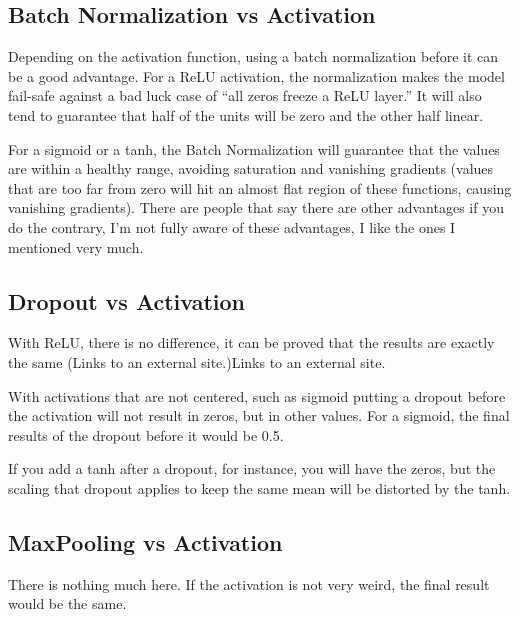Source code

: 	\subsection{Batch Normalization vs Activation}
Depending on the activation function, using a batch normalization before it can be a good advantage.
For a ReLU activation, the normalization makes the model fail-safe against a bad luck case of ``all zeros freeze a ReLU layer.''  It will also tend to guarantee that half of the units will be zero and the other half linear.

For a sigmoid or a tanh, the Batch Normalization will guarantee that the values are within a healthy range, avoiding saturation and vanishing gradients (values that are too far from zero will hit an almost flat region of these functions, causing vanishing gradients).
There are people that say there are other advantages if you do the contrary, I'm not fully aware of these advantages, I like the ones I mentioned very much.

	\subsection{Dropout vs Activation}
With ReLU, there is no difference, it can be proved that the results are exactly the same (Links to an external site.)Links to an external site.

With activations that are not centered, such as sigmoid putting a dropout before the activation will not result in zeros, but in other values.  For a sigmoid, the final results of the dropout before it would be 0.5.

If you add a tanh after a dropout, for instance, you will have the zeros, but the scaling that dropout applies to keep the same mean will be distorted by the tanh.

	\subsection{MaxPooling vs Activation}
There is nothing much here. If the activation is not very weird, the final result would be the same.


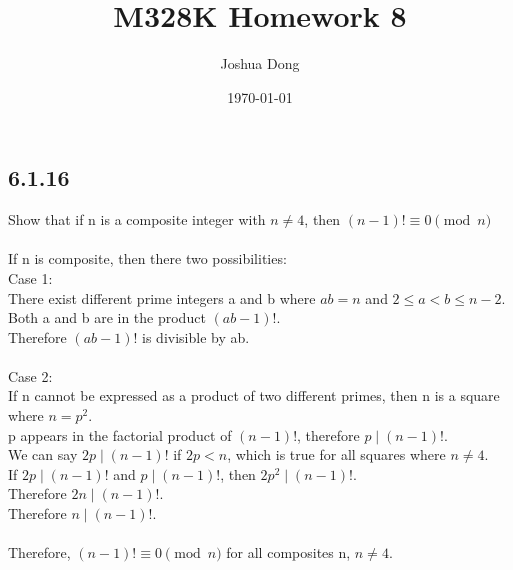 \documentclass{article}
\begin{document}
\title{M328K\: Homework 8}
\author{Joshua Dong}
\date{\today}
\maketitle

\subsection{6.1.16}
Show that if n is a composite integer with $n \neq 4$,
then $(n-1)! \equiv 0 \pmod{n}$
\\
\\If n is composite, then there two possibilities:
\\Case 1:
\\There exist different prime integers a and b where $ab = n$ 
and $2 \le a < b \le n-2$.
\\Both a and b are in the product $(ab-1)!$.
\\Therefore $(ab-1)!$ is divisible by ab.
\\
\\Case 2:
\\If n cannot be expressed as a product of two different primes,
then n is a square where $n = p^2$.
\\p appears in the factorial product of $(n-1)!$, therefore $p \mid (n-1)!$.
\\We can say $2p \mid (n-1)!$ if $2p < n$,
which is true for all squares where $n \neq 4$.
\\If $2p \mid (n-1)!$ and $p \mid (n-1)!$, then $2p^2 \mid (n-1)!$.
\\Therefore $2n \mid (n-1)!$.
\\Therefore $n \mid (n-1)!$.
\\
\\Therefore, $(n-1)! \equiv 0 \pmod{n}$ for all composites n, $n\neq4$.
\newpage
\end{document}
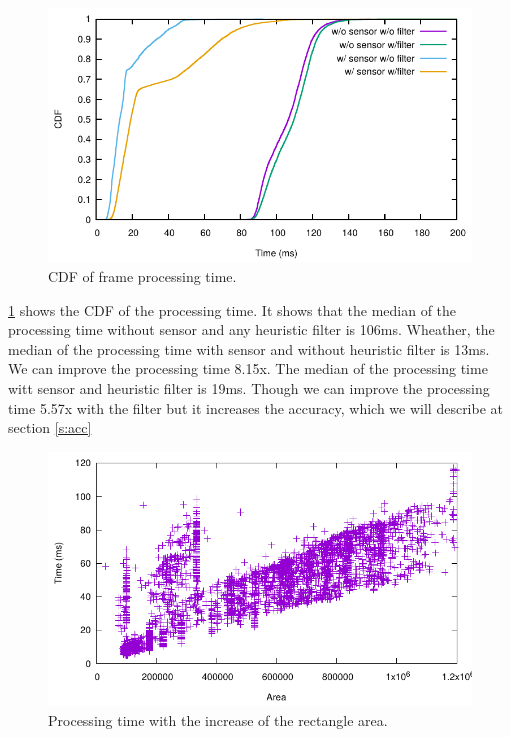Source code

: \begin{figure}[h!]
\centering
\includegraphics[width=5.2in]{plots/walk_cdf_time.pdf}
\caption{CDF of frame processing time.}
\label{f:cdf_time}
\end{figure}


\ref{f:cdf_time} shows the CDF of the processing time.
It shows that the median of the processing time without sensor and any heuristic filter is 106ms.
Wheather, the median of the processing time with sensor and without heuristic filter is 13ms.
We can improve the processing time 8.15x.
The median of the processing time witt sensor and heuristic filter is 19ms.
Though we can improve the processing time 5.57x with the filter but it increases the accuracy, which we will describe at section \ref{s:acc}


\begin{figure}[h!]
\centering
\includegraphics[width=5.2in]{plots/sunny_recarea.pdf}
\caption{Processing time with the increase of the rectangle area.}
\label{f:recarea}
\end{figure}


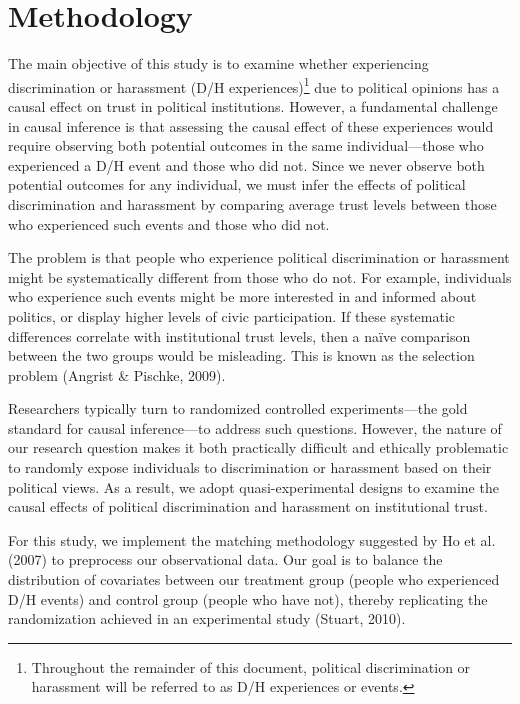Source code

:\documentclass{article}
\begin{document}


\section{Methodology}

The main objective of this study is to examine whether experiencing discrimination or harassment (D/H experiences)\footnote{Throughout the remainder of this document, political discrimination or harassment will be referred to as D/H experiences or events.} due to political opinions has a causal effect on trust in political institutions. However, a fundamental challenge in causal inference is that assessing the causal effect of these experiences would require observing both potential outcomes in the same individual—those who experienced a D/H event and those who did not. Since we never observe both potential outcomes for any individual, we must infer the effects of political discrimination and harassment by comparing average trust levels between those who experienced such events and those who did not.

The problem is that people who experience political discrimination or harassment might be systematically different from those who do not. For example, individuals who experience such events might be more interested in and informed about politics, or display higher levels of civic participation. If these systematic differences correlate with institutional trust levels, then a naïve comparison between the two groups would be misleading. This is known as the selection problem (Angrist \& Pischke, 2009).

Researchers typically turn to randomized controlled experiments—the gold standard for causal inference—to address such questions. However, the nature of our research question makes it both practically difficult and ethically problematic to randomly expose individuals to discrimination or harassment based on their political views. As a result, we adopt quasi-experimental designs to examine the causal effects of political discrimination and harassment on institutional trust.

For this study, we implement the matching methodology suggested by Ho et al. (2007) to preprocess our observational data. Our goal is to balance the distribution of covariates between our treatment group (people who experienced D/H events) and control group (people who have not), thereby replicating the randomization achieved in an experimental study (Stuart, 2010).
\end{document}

* * *

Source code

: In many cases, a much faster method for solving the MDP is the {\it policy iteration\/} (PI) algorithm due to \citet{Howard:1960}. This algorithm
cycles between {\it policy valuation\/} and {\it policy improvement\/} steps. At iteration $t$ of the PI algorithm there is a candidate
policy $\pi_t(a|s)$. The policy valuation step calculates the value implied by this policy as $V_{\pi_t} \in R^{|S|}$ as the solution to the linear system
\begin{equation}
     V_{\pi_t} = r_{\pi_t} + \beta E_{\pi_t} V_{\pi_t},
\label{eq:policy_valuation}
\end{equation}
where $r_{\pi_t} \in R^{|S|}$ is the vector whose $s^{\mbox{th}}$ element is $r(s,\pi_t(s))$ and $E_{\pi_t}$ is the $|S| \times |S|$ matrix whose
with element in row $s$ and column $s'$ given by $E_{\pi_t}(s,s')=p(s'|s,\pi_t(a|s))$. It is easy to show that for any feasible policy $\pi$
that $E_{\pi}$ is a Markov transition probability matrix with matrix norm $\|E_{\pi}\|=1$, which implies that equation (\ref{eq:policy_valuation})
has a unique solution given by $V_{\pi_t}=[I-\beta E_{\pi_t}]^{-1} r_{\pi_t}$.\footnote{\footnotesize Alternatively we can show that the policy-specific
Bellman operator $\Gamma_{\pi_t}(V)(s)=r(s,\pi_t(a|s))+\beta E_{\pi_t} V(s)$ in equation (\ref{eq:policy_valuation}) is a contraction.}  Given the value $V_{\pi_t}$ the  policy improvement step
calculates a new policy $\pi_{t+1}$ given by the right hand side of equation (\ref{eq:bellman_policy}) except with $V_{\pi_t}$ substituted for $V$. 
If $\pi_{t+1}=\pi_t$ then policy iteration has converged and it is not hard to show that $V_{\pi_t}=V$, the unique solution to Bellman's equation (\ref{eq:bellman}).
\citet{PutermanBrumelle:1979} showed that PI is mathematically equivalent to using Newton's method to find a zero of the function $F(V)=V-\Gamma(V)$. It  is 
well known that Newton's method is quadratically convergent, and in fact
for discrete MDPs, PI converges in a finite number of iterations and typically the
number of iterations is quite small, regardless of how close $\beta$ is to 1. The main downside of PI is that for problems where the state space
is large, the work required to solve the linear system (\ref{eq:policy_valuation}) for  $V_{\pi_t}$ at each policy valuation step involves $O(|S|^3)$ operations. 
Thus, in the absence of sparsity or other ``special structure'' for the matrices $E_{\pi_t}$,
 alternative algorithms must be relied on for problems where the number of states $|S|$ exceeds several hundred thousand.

...

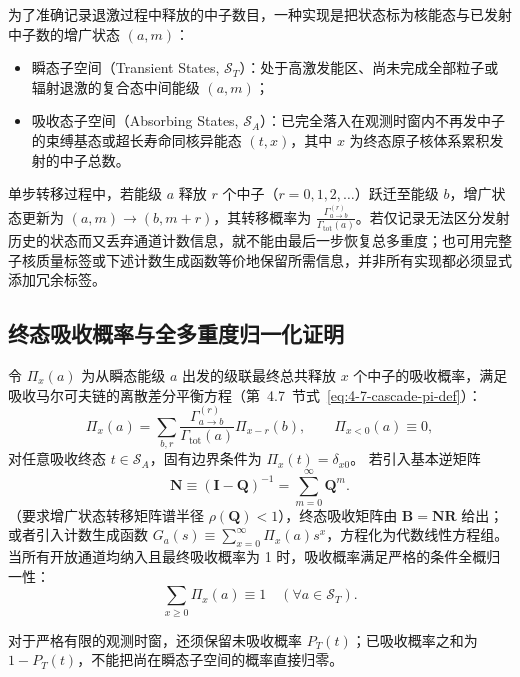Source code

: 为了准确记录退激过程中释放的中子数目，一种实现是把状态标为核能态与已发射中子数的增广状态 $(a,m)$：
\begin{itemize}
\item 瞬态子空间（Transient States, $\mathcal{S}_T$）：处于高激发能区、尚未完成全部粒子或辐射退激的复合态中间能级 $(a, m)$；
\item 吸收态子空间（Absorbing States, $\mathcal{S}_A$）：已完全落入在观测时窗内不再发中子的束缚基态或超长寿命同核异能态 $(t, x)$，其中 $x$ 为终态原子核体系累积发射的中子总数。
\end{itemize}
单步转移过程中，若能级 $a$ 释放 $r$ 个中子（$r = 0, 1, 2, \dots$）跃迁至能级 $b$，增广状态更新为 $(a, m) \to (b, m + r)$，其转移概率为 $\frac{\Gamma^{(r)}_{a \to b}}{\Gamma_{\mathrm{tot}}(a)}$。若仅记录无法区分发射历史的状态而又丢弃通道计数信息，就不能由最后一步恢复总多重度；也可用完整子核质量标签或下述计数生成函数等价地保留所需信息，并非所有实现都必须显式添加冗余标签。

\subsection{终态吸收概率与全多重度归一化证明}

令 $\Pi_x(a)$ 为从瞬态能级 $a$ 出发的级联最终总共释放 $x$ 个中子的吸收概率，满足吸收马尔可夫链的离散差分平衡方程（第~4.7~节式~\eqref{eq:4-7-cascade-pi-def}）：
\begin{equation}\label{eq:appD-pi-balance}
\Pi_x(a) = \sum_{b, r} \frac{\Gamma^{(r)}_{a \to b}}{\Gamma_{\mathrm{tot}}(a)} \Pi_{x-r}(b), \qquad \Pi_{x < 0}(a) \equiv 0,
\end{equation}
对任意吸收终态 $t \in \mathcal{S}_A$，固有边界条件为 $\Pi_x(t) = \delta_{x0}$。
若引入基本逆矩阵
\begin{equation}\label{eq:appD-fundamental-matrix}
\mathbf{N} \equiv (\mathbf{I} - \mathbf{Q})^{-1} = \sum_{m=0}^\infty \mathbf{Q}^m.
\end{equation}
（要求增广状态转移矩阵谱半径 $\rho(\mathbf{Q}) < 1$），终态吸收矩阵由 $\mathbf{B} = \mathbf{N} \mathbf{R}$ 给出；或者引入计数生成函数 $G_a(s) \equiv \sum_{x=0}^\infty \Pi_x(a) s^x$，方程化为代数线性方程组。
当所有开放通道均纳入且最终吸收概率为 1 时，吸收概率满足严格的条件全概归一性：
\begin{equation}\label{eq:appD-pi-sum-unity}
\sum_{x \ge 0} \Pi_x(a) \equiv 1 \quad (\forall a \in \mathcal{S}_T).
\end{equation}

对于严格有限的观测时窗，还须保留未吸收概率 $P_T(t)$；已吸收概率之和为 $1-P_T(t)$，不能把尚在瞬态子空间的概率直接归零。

■ PROBLEM DETAILS:
The expected output is exactly the lines of the listing above between the line holding "calculates a new" and the line holding "then policy iteration", inclusive.

■ SOLUTION FOR THIS TASK:
calculates a new policy $\pi_{t+1}$ given by the right hand side of equation (\ref{eq:bellman_policy}) except with $V_{\pi_t}$ substituted for $V$. 
If $\pi_{t+1}=\pi_t$ then policy iteration has converged and it is not hard to show that $V_{\pi_t}=V$, the unique solution to Bellman's equation (\ref{eq:bellman}).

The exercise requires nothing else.